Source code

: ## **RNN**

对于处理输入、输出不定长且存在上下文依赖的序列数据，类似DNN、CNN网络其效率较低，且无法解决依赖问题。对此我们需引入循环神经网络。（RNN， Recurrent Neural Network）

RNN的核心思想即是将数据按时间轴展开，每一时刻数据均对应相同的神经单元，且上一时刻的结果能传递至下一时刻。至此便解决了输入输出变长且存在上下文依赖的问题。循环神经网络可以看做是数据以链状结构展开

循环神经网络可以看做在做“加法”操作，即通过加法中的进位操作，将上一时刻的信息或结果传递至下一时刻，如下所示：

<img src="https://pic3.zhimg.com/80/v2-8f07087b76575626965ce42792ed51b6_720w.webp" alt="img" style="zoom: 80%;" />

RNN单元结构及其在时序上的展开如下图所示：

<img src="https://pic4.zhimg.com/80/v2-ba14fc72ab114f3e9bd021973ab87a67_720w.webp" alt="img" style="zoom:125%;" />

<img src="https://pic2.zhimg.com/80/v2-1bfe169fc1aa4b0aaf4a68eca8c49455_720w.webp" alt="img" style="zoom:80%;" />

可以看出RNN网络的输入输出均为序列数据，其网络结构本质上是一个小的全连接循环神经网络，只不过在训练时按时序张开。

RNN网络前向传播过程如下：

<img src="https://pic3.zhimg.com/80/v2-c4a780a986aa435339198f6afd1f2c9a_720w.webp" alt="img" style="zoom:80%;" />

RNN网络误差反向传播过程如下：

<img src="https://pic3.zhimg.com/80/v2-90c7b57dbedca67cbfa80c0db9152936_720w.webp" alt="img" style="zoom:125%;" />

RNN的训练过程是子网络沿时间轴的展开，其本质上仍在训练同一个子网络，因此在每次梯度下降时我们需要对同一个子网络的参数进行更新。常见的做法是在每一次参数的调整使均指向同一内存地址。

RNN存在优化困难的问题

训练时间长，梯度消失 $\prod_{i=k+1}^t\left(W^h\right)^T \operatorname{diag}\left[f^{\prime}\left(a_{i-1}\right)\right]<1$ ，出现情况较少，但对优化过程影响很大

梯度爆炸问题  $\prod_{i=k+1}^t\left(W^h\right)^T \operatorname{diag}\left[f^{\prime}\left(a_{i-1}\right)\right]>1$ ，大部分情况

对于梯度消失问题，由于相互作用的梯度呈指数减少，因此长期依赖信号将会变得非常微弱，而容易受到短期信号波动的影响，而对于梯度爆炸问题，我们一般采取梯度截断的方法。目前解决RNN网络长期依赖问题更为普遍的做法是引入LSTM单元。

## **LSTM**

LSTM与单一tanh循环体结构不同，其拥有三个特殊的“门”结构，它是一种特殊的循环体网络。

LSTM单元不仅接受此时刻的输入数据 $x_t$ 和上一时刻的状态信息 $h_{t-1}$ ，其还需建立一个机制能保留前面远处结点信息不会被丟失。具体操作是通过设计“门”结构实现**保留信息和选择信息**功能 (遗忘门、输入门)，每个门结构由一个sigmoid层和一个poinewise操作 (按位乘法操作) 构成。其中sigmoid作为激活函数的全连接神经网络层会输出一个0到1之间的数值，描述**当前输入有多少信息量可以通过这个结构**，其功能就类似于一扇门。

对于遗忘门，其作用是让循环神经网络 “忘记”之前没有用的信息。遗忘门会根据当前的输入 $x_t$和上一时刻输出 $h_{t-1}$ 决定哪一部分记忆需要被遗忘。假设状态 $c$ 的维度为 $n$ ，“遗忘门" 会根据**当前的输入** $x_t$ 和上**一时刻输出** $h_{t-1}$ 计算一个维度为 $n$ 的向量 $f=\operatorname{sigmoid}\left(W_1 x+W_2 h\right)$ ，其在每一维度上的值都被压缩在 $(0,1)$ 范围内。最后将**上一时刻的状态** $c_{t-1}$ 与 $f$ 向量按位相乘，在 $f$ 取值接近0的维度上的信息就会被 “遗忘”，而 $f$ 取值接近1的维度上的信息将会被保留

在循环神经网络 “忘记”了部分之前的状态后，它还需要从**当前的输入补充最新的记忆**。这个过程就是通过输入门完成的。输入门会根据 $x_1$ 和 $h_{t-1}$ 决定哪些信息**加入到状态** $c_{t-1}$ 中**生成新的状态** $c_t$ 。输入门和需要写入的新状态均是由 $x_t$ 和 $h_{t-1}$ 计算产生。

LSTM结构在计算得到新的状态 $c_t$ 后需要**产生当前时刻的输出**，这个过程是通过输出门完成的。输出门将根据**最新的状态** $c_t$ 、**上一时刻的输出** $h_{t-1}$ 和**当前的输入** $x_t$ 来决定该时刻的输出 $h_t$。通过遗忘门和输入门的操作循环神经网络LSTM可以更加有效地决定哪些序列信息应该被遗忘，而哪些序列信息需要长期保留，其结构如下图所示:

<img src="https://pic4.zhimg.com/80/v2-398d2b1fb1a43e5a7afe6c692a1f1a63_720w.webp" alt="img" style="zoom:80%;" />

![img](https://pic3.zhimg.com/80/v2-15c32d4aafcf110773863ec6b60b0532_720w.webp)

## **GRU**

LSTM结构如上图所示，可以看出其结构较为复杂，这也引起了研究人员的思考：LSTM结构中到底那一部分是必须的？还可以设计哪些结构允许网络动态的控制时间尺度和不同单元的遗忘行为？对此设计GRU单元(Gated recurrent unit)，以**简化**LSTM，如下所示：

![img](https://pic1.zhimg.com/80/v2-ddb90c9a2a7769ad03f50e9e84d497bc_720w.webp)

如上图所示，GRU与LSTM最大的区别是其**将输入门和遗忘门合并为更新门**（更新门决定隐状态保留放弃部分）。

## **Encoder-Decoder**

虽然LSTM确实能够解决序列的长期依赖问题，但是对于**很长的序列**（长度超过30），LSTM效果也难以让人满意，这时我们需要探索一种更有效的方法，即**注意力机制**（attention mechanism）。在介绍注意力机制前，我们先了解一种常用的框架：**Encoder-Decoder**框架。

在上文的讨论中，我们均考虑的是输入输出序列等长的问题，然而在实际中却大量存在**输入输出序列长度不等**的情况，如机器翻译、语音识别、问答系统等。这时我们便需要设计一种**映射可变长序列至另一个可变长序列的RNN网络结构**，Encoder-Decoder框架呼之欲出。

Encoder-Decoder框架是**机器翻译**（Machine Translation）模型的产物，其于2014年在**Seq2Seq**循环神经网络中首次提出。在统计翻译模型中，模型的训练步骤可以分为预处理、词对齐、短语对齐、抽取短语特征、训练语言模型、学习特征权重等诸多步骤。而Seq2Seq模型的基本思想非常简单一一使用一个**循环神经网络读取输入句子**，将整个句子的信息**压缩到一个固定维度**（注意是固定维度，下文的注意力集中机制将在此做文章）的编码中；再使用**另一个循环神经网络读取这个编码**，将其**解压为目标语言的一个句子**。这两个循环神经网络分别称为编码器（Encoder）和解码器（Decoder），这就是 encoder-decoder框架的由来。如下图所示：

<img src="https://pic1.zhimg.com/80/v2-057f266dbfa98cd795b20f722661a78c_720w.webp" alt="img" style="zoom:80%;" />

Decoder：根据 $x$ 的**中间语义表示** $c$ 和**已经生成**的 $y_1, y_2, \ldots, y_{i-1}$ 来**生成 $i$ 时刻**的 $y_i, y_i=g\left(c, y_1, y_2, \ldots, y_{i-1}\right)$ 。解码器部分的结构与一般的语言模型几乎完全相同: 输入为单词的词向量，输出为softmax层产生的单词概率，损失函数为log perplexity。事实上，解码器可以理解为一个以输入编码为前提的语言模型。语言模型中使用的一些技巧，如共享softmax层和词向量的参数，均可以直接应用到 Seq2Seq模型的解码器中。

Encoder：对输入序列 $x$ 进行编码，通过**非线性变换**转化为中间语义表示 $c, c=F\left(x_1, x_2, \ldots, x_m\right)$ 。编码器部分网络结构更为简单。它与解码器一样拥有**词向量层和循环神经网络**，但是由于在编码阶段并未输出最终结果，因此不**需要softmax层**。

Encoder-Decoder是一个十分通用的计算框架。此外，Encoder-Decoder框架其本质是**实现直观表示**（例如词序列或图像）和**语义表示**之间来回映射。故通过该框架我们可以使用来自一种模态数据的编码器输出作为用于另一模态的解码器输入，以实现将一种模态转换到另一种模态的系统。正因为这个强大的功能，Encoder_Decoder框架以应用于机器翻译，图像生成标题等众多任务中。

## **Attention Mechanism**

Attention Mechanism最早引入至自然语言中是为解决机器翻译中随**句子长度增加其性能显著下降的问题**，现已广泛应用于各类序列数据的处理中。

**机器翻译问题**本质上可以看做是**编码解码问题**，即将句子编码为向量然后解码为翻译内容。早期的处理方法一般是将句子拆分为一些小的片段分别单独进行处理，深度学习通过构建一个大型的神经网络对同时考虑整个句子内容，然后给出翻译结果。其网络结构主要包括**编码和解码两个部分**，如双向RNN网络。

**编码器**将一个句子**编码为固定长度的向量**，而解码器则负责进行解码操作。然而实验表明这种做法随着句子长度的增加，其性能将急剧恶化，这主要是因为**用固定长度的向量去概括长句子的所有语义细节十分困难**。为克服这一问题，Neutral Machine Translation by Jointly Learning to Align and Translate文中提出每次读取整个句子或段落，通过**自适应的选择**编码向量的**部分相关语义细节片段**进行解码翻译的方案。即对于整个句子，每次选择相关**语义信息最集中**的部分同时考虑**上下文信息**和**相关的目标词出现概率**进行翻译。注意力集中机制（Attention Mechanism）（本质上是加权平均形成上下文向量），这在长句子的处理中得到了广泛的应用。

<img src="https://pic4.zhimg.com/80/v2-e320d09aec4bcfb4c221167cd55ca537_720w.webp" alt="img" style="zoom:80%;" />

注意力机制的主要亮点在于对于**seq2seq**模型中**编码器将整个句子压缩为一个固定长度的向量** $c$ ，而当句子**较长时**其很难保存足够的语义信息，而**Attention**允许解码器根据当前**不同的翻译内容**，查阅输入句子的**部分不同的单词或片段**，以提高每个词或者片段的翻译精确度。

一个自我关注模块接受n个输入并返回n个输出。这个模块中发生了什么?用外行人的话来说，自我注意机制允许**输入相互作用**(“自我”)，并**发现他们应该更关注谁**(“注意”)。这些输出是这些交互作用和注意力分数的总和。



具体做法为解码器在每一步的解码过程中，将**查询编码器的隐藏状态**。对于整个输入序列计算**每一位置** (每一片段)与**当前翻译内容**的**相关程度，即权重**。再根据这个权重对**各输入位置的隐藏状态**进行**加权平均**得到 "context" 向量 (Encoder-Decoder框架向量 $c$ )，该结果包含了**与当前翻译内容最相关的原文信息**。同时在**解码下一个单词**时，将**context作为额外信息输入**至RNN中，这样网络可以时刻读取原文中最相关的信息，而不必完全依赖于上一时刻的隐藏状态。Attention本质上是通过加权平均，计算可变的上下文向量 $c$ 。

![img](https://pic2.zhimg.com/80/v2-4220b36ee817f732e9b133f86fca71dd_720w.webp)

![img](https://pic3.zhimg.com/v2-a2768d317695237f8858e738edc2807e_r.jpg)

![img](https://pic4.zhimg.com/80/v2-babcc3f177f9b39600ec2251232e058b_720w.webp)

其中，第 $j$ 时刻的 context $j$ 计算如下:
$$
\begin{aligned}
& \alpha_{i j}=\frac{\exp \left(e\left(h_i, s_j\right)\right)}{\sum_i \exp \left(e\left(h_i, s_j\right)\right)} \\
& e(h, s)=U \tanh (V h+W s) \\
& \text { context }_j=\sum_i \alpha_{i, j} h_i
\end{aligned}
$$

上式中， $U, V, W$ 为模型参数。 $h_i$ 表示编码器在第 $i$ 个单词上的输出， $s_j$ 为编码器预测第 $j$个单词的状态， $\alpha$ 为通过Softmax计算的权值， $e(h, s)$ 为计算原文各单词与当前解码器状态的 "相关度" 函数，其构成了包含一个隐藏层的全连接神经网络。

* * * * * * * * *

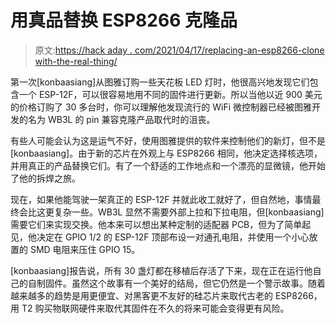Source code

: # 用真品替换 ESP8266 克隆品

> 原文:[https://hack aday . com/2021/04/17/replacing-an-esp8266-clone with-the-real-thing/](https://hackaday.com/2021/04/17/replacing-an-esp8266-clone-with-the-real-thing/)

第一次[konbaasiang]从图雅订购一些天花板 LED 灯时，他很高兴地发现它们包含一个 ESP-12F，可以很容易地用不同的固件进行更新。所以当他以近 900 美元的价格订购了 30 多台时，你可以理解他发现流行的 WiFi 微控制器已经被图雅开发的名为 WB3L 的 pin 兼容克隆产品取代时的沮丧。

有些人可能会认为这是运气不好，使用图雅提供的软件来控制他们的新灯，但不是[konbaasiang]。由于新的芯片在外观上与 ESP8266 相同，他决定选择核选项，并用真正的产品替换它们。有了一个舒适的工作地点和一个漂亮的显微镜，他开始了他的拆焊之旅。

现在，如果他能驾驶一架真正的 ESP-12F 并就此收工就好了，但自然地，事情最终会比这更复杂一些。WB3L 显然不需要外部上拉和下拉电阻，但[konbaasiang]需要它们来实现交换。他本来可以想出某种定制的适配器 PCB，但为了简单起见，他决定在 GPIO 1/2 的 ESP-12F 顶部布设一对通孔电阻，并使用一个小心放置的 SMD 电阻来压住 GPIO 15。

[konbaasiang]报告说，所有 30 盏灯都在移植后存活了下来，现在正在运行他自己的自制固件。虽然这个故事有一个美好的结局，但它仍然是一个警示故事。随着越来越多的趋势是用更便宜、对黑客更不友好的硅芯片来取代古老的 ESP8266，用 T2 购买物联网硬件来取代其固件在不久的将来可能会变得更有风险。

* * * * * * * * *

» **TO DO**: Take each line of the material above that holds the string "Machine" and copy it.

» **THE ANSWER**:
Encoder-Decoder框架是**机器翻译**（Machine Translation）模型的产物，其于2014年在**Seq2Seq**循环神经网络中首次提出。在统计翻译模型中，模型的训练步骤可以分为预处理、词对齐、短语对齐、抽取短语特征、训练语言模型、学习特征权重等诸多步骤。而Seq2Seq模型的基本思想非常简单一一使用一个**循环神经网络读取输入句子**，将整个句子的信息**压缩到一个固定维度**（注意是固定维度，下文的注意力集中机制将在此做文章）的编码中；再使用**另一个循环神经网络读取这个编码**，将其**解压为目标语言的一个句子**。这两个循环神经网络分别称为编码器（Encoder）和解码器（Decoder），这就是 encoder-decoder框架的由来。如下图所示：
**编码器**将一个句子**编码为固定长度的向量**，而解码器则负责进行解码操作。然而实验表明这种做法随着句子长度的增加，其性能将急剧恶化，这主要是因为**用固定长度的向量去概括长句子的所有语义细节十分困难**。为克服这一问题，Neutral Machine Translation by Jointly Learning to Align and Translate文中提出每次读取整个句子或段落，通过**自适应的选择**编码向量的**部分相关语义细节片段**进行解码翻译的方案。即对于整个句子，每次选择相关**语义信息最集中**的部分同时考虑**上下文信息**和**相关的目标词出现概率**进行翻译。注意力集中机制（Attention Mechanism）（本质上是加权平均形成上下文向量），这在长句子的处理中得到了广泛的应用。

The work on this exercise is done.